To protect against these threats, it is important to implement proper crypto cybersecurity protocols and practices and to be careful with the applications and websites used.
Cybersecurity Measures for Crypto
Below are some of the critical cybersecurity measures that organizations dealing with cryptocurrencies should employ.
Computing power of nodes should be constantly monitored.
Centralization of computing power in a blockchain network can be a risk, as nodes with the most computing power may dominate the right to append blocks to the chain. This can lead to a situation where the majority of computing power is controlled by a single entity, which can then manipulate the chain by discarding valid blocks or substituting invalid ones. These attacks pose a threat to the immutability of the blockchain, as they undermine the ability of a large number of independent nodes to validate transactions and blocks. To mitigate this risk, the computing power of nodes should be constantly monitored to identify when centralization becomes a threat.
Keys and seeds should be generated securely.
To securer a cryptocurrency system, it is important to ensure the secure creation of cryptographic keys and seeds. When evaluating your organization’s security measures in this area, focus on maintaining confidentiality. Confidentiality prevents newly created keys or seeds from being obtained by unauthorized parties by using unguessable numbers. It also protected against unauthorized actors impersonating the intended key/seed holder.
Go for regular security audits.
Cryptocurrency companies often operate as both software and financial firms, so it is important for them to undergo audits in these key areas. One effective way to reduce risk and identify potential vulnerabilities in a crypto exchange’s systems is through System and Organization Controls (SOC) reports.
SOC 1 audits are designed to assess internal controls related to financial reporting (ICFR) and detect and mitigate any potential risks that may affect the financial well-being of exchange users. SOC 2 audits, on the other hand, focus on evaluating the security of an exchange’s IT systems. Both types of audits are crucial for ensuring the reliability and integrity of a cryptocurrency exchange.
Have a crypto migration plan in place.
Cryptographic algorithms are used in blockchains to validate transactions and blocks. However, it is possible for any encrypted code to be broken eventually using a trial-and-error approach. To address this, a migration plan needs to be developed for transitioning to stronger cryptographic algorithms as a cybersecurity control measure.
Use a multisig approach
Blockchains can use a mechanism called multisig to require multiple private keys to authorize a transaction, rather than relying on a single private key. This is similar to the authorization processes used in accounting systems, where multiple employees must authorize a transaction.

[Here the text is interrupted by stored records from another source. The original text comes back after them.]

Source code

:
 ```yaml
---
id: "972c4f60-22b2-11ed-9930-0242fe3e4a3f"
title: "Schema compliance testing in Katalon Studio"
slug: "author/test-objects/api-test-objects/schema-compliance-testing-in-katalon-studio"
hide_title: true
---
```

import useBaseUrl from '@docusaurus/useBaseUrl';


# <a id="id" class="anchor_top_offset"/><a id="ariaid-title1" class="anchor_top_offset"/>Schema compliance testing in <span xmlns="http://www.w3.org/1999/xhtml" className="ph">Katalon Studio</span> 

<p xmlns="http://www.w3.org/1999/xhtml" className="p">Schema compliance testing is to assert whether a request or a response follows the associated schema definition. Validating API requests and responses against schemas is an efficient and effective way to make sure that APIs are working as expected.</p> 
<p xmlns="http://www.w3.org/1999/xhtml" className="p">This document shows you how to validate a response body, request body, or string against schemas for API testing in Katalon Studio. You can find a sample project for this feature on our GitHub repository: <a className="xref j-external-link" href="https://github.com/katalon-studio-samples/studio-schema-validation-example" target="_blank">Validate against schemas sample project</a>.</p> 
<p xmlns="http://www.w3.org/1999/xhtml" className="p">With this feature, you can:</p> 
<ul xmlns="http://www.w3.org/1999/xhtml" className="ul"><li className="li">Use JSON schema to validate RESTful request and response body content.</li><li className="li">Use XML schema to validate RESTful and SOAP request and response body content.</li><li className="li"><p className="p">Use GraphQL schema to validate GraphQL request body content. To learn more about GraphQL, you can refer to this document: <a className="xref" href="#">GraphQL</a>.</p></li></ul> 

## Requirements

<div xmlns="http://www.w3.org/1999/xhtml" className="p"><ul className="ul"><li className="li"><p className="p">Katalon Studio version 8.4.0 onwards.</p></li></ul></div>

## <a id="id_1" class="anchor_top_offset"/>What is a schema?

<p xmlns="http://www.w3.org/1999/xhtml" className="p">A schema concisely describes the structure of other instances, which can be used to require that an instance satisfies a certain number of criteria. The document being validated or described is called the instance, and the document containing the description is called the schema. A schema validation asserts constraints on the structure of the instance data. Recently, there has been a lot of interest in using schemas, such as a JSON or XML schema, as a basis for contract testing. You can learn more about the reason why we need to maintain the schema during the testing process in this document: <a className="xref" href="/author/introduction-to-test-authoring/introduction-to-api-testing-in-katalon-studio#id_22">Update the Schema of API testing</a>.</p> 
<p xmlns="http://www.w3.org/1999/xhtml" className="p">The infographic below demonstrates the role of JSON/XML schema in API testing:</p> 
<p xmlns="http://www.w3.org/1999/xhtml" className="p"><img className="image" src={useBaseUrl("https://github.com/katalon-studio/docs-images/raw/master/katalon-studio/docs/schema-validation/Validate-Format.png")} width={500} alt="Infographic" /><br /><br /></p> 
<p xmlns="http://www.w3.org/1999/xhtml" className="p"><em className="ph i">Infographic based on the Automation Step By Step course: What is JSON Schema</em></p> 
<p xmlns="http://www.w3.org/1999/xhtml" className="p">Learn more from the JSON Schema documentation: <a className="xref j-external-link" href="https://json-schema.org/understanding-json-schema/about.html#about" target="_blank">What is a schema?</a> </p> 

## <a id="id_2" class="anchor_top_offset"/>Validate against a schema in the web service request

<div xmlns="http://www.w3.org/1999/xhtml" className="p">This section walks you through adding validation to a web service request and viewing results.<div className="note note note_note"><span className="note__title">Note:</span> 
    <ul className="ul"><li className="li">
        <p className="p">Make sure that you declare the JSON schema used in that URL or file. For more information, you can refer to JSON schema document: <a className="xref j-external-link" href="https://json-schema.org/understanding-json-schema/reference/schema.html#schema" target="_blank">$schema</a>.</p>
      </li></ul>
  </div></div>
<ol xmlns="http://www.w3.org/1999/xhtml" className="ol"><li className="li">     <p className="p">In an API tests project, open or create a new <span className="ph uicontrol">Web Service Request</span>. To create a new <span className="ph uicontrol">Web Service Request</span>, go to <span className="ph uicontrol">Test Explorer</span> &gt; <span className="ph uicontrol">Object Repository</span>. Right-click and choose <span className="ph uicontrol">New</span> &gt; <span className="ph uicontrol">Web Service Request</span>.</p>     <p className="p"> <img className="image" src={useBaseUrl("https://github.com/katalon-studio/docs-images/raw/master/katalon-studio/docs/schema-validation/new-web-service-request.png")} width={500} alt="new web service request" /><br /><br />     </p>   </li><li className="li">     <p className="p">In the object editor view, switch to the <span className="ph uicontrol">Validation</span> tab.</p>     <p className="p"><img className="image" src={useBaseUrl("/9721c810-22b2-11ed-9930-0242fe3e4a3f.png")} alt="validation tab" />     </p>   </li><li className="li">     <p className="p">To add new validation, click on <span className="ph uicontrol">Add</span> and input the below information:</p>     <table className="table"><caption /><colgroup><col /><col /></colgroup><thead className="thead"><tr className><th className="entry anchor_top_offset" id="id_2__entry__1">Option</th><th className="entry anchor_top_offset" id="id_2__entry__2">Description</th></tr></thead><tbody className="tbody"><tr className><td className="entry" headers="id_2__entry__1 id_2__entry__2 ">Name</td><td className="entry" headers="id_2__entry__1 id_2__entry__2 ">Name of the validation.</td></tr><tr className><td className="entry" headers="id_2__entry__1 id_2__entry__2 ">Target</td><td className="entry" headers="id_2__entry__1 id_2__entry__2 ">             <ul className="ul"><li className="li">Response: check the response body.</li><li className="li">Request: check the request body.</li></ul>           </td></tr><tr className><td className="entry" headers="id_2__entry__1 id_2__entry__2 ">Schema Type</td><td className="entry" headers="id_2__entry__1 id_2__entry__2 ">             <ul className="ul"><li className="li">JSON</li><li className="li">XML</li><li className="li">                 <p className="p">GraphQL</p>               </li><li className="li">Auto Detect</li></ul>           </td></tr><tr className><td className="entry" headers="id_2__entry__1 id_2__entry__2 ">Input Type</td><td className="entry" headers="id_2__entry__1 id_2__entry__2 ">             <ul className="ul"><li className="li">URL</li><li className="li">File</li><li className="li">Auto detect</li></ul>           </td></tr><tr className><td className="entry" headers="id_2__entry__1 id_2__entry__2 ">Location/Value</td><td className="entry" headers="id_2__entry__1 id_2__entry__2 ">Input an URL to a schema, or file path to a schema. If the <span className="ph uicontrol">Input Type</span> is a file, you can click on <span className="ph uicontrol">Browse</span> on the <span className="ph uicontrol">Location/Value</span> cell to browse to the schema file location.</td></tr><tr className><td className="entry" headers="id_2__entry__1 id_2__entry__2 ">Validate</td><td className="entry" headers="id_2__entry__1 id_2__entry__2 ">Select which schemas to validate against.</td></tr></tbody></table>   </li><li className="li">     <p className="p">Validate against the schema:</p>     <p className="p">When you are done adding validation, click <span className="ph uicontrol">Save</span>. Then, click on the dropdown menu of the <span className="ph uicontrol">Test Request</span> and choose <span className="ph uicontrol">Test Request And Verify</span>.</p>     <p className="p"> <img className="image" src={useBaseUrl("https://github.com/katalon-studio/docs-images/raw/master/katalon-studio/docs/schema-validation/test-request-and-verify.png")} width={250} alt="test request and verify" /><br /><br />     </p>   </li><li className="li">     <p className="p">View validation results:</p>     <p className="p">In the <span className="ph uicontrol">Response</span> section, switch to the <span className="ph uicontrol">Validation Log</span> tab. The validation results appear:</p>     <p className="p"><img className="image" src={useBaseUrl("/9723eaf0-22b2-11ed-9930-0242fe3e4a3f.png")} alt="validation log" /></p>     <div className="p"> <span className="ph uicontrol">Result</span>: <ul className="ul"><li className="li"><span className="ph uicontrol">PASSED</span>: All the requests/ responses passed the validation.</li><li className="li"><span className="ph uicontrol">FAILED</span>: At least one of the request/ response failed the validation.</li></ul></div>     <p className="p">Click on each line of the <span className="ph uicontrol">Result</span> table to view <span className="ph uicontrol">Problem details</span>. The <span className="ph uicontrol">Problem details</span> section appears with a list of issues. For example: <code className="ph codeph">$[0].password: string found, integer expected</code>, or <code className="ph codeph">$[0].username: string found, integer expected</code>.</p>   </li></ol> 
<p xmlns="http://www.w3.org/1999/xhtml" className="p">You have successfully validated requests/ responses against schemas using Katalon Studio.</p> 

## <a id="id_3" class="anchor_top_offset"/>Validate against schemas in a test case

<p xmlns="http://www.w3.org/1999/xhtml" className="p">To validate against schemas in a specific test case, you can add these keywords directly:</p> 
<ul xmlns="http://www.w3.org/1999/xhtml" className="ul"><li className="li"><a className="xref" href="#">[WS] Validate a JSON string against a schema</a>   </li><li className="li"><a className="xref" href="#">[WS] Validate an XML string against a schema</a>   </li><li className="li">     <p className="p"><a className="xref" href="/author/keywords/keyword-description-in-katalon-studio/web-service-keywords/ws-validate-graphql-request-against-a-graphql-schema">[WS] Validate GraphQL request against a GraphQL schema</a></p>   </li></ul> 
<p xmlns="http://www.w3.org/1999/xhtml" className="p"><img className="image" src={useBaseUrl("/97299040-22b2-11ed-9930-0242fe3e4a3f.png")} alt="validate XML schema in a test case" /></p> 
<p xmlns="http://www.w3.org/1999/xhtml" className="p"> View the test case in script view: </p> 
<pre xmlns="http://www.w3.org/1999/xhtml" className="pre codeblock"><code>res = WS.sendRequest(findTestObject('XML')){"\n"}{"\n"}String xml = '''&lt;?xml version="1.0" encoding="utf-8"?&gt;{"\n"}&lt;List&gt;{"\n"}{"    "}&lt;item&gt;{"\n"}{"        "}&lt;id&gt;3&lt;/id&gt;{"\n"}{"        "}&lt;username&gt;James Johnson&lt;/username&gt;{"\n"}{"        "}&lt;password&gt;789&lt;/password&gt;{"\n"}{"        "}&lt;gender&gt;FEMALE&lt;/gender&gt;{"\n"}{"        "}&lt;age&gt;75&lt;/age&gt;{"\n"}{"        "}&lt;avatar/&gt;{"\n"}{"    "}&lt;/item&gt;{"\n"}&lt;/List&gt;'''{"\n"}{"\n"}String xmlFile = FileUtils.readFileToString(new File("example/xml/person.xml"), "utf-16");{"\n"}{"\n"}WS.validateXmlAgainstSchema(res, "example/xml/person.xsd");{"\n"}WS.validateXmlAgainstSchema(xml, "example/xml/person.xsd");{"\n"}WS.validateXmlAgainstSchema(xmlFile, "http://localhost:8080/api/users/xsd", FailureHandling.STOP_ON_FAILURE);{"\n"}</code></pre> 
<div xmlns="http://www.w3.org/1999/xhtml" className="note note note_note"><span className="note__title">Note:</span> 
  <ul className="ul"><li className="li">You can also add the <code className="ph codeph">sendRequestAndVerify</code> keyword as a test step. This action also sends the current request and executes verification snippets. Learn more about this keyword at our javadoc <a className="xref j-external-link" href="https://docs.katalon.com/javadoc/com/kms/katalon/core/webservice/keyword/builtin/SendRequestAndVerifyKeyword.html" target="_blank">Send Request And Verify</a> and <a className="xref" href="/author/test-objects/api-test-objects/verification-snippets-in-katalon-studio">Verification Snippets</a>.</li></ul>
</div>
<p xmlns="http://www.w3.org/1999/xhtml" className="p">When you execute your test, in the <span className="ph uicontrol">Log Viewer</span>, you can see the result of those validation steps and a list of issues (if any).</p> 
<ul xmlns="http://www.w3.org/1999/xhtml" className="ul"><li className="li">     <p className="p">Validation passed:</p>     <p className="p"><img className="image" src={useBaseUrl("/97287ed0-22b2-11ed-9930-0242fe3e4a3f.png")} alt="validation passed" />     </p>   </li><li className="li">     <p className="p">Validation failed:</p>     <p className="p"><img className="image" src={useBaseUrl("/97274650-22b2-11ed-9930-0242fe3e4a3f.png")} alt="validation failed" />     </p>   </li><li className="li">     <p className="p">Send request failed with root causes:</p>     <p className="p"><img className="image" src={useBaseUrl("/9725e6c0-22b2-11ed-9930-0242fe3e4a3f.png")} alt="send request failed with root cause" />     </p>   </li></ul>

In a blockchain, multisig issues multiple private keys for a single wallet and requires more than one private key to authorize a transaction. These private keys are typically stored in different locations, so if one is lost, there are still enough private keys available to authorize the transaction.
Implement secure code scanning.
Cryptocurrency exchanges often develop their own software and applications, making secure code scanning an important aspect of cybersecurity. Code scanning involves using various tools to identify vulnerabilities and exploits in application security, including Software Composition Analysis (SCA), Static Application Security Testing (SAST), Dynamic Application Security Testing (DAST), and Interactive Application Security Testing (IAST).
There are many secure code scanning tools available, including those from OWASP (Open Web Application Security Project), GitHub, Checkmarx, and others. By implementing secure code scanning, exchanges can strengthen the security of their software and reduce the risk of potential attacks.
Major cryptocurrency exchanges often have highly skilled security teams that thoroughly test their products and services, including “red teams”. Red teaming is a proactive approach to security that is more advanced than traditional penetration testing. It attempts to breach an organization’s security from the outside and are often pitted against the “blue team,” who are responsible for defending the organization. By simulating a cyber-attack, red teams can help identify and address weaknesses in an organization’s defenses.
Reduce insider threats
Sometimes, the greatest threat to a cryptocurrency exchange or other organization that handles crypto assets and sensitive information is not an external cybercriminal or a coding error, but rather, the people within the organization itself. To protect against insider threats, it is advisable to have systems and processes in place to prevent them.
Some measures that can be help mitigate insider security threats at a crypto exchange include implementing physical keys, multi-factor authentication to access systems and applications, and conducting thorough background checks and ongoing screening for all employees. By taking these precautions, organizations can protect themselves from the potential risks posed by insiders.